- Source material -

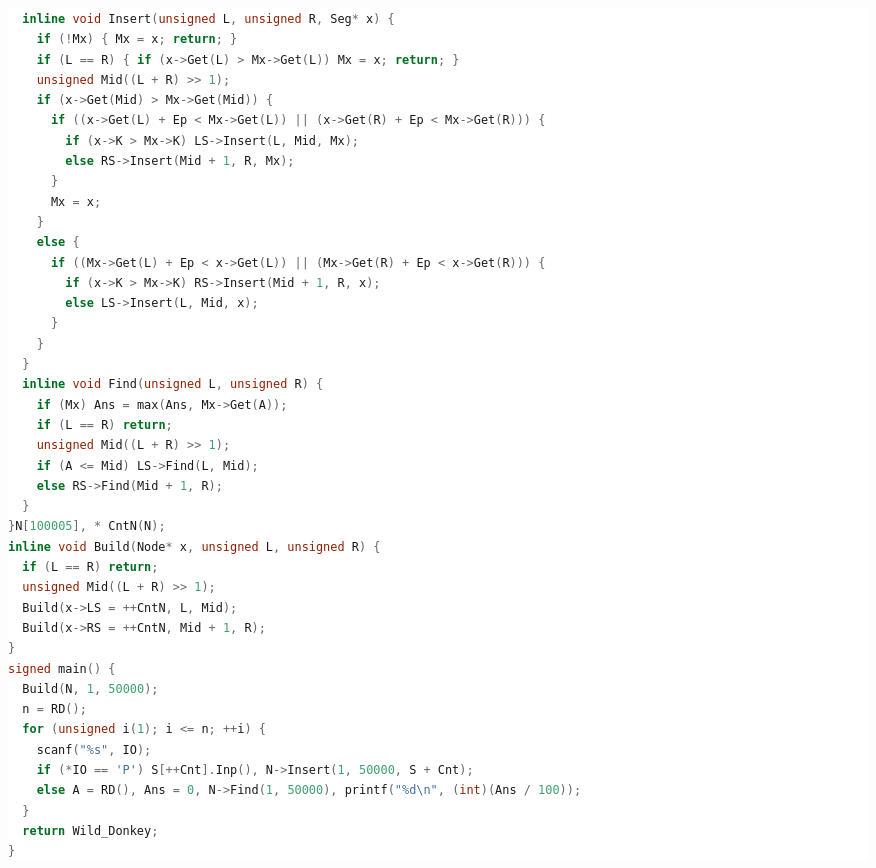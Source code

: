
 ```cpp
  inline void Insert(unsigned L, unsigned R, Seg* x) {
    if (!Mx) { Mx = x; return; }
    if (L == R) { if (x->Get(L) > Mx->Get(L)) Mx = x; return; }
    unsigned Mid((L + R) >> 1);
    if (x->Get(Mid) > Mx->Get(Mid)) {
      if ((x->Get(L) + Ep < Mx->Get(L)) || (x->Get(R) + Ep < Mx->Get(R))) {
        if (x->K > Mx->K) LS->Insert(L, Mid, Mx);
        else RS->Insert(Mid + 1, R, Mx);
      }
      Mx = x;
    }
    else {
      if ((Mx->Get(L) + Ep < x->Get(L)) || (Mx->Get(R) + Ep < x->Get(R))) {
        if (x->K > Mx->K) RS->Insert(Mid + 1, R, x);
        else LS->Insert(L, Mid, x);
      }
    }
  }
  inline void Find(unsigned L, unsigned R) {
    if (Mx) Ans = max(Ans, Mx->Get(A));
    if (L == R) return;
    unsigned Mid((L + R) >> 1);
    if (A <= Mid) LS->Find(L, Mid);
    else RS->Find(Mid + 1, R);
  }
}N[100005], * CntN(N);
inline void Build(Node* x, unsigned L, unsigned R) {
  if (L == R) return;
  unsigned Mid((L + R) >> 1);
  Build(x->LS = ++CntN, L, Mid);
  Build(x->RS = ++CntN, Mid + 1, R);
}
signed main() {
  Build(N, 1, 50000);
  n = RD();
  for (unsigned i(1); i <= n; ++i) {
    scanf("%s", IO);
    if (*IO == 'P') S[++Cnt].Inp(), N->Insert(1, 50000, S + Cnt);
    else A = RD(), Ans = 0, N->Find(1, 50000), printf("%d\n", (int)(Ans / 100));
  }
  return Wild_Donkey;
}
```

- Problem statement -
Leave the pictures out. Otherwise, output the listing above exactly.

- Answer to this problem -
Source code

:
 ```cpp
  inline void Insert(unsigned L, unsigned R, Seg* x) {
    if (!Mx) { Mx = x; return; }
    if (L == R) { if (x->Get(L) > Mx->Get(L)) Mx = x; return; }
    unsigned Mid((L + R) >> 1);
    if (x->Get(Mid) > Mx->Get(Mid)) {
      if ((x->Get(L) + Ep < Mx->Get(L)) || (x->Get(R) + Ep < Mx->Get(R))) {
        if (x->K > Mx->K) LS->Insert(L, Mid, Mx);
        else RS->Insert(Mid + 1, R, Mx);
      }
      Mx = x;
    }
    else {
      if ((Mx->Get(L) + Ep < x->Get(L)) || (Mx->Get(R) + Ep < x->Get(R))) {
        if (x->K > Mx->K) RS->Insert(Mid + 1, R, x);
        else LS->Insert(L, Mid, x);
      }
    }
  }
  inline void Find(unsigned L, unsigned R) {
    if (Mx) Ans = max(Ans, Mx->Get(A));
    if (L == R) return;
    unsigned Mid((L + R) >> 1);
    if (A <= Mid) LS->Find(L, Mid);
    else RS->Find(Mid + 1, R);
  }
}N[100005], * CntN(N);
inline void Build(Node* x, unsigned L, unsigned R) {
  if (L == R) return;
  unsigned Mid((L + R) >> 1);
  Build(x->LS = ++CntN, L, Mid);
  Build(x->RS = ++CntN, Mid + 1, R);
}
signed main() {
  Build(N, 1, 50000);
  n = RD();
  for (unsigned i(1); i <= n; ++i) {
    scanf("%s", IO);
    if (*IO == 'P') S[++Cnt].Inp(), N->Insert(1, 50000, S + Cnt);
    else A = RD(), Ans = 0, N->Find(1, 50000), printf("%d\n", (int)(Ans / 100));
  }
  return Wild_Donkey;
}
```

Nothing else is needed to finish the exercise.